■ **ACTION ITEM**: Find every line in the records that holds the string "support". Copy each one.

■ **PROVIDED RECORDS**:
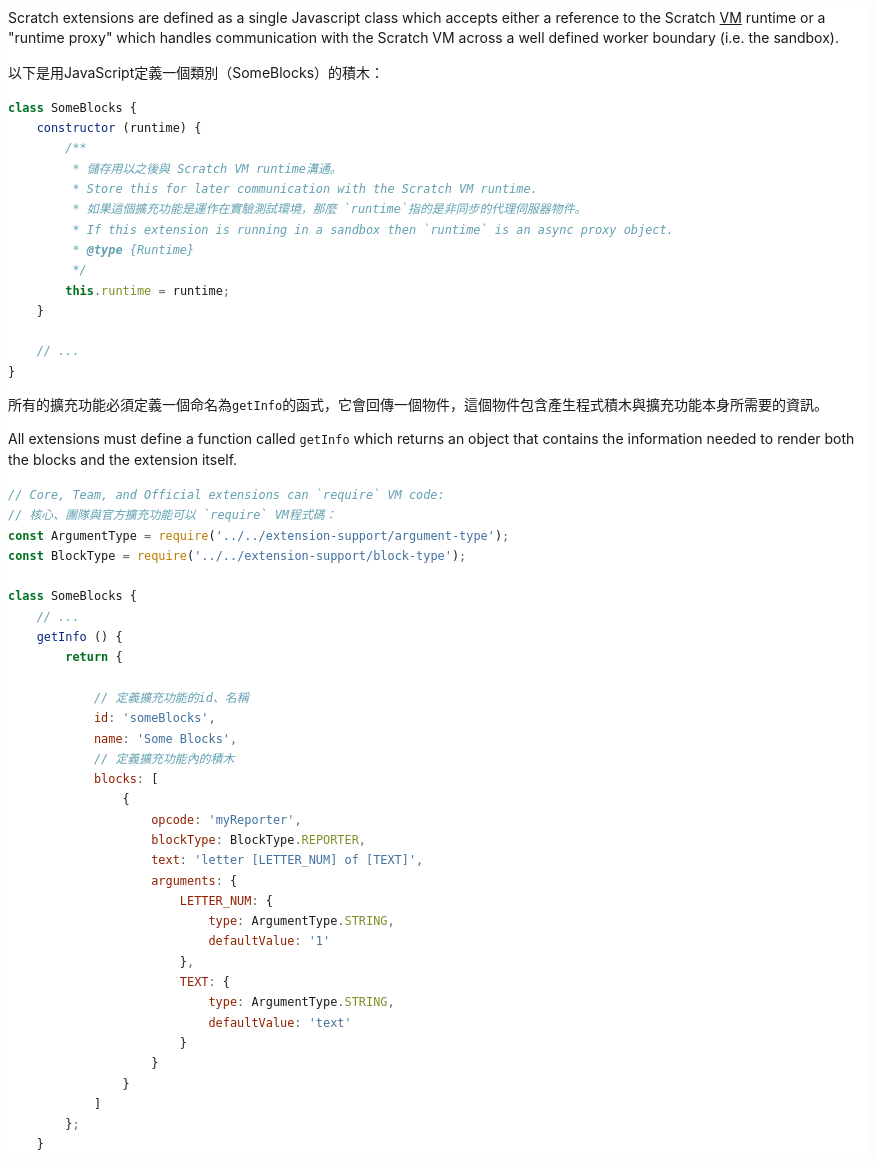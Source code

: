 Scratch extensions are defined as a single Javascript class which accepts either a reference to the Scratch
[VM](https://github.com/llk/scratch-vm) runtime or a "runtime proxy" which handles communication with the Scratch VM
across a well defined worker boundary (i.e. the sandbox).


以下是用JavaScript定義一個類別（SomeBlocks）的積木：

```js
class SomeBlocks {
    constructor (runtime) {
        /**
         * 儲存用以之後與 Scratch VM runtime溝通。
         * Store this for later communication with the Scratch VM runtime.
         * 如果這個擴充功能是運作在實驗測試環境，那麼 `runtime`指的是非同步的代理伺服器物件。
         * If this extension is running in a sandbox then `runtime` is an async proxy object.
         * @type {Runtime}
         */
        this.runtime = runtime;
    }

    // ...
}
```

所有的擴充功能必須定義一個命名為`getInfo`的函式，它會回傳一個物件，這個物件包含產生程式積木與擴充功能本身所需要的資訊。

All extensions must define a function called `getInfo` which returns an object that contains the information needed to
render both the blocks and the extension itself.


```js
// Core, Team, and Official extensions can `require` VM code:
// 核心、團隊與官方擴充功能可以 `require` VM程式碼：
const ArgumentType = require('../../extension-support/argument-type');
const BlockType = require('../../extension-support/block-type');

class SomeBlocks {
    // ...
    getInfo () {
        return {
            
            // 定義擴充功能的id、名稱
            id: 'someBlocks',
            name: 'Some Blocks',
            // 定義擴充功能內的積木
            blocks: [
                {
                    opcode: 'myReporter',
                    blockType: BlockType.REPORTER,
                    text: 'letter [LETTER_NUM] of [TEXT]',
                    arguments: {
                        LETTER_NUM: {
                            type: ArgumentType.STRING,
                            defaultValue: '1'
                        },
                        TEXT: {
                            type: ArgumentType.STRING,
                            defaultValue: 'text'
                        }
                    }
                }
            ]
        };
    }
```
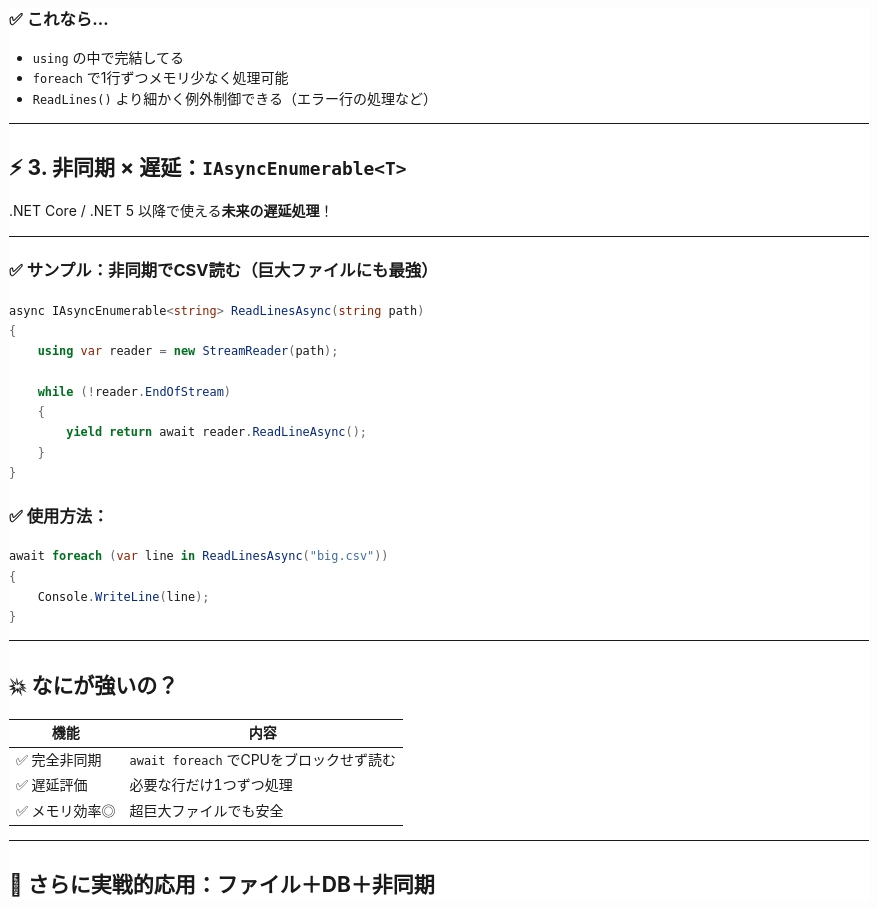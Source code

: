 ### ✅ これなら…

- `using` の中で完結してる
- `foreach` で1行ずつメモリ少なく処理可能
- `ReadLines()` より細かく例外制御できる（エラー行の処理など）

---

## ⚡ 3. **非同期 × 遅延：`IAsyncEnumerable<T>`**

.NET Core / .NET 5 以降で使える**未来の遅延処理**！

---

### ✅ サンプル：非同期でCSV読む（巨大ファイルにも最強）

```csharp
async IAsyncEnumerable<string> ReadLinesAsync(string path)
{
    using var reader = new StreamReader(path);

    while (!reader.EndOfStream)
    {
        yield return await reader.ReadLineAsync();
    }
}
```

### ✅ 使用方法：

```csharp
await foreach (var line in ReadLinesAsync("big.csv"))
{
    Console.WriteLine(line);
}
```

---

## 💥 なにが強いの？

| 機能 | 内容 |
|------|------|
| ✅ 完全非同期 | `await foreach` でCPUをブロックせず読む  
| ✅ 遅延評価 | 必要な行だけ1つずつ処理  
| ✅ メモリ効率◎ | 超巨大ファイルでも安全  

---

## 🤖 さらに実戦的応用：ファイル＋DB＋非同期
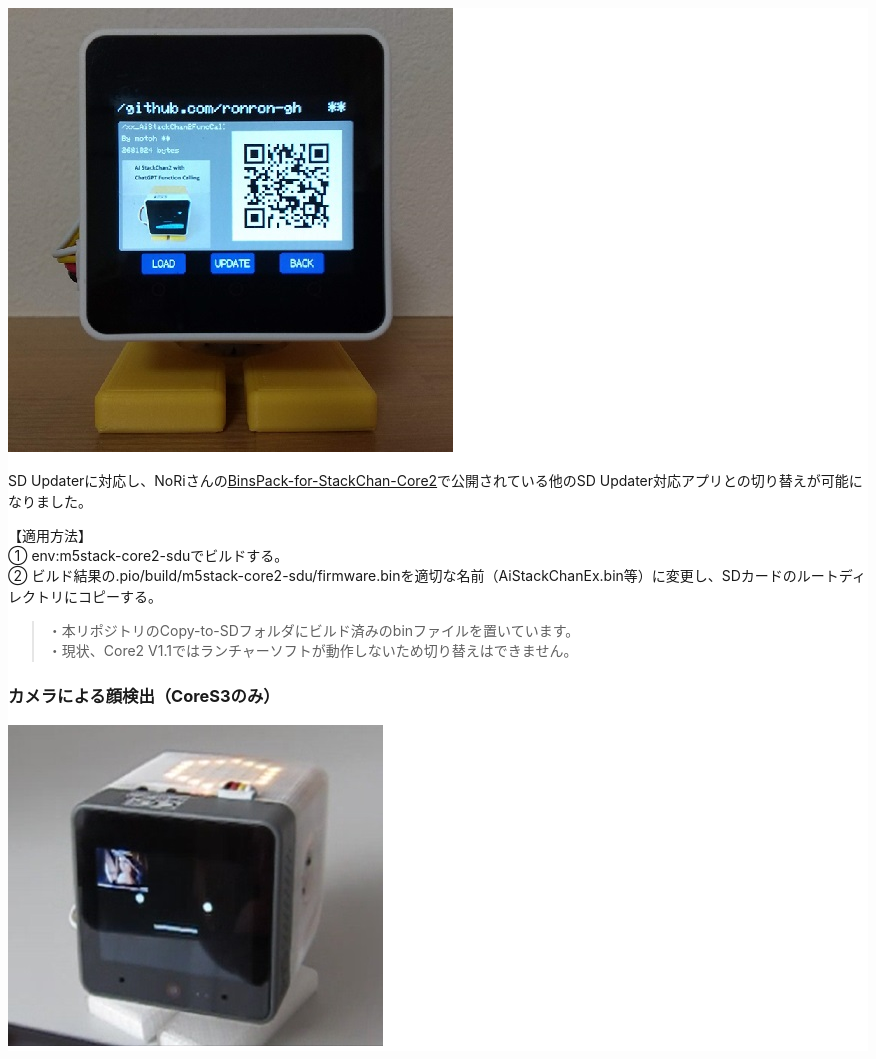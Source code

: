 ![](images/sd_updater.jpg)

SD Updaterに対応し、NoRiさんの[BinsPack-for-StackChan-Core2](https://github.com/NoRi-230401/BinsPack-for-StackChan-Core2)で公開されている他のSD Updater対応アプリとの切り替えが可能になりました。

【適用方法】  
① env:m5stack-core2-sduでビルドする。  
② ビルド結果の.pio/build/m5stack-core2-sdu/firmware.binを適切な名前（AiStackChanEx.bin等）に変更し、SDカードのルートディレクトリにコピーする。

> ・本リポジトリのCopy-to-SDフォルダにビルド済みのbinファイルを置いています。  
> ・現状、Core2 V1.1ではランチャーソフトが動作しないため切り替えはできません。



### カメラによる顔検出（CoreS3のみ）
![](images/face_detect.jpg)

■ **ANSWER BELOW**:
const ArgumentType = require('../../extension-support/argument-type');
const BlockType = require('../../extension-support/block-type');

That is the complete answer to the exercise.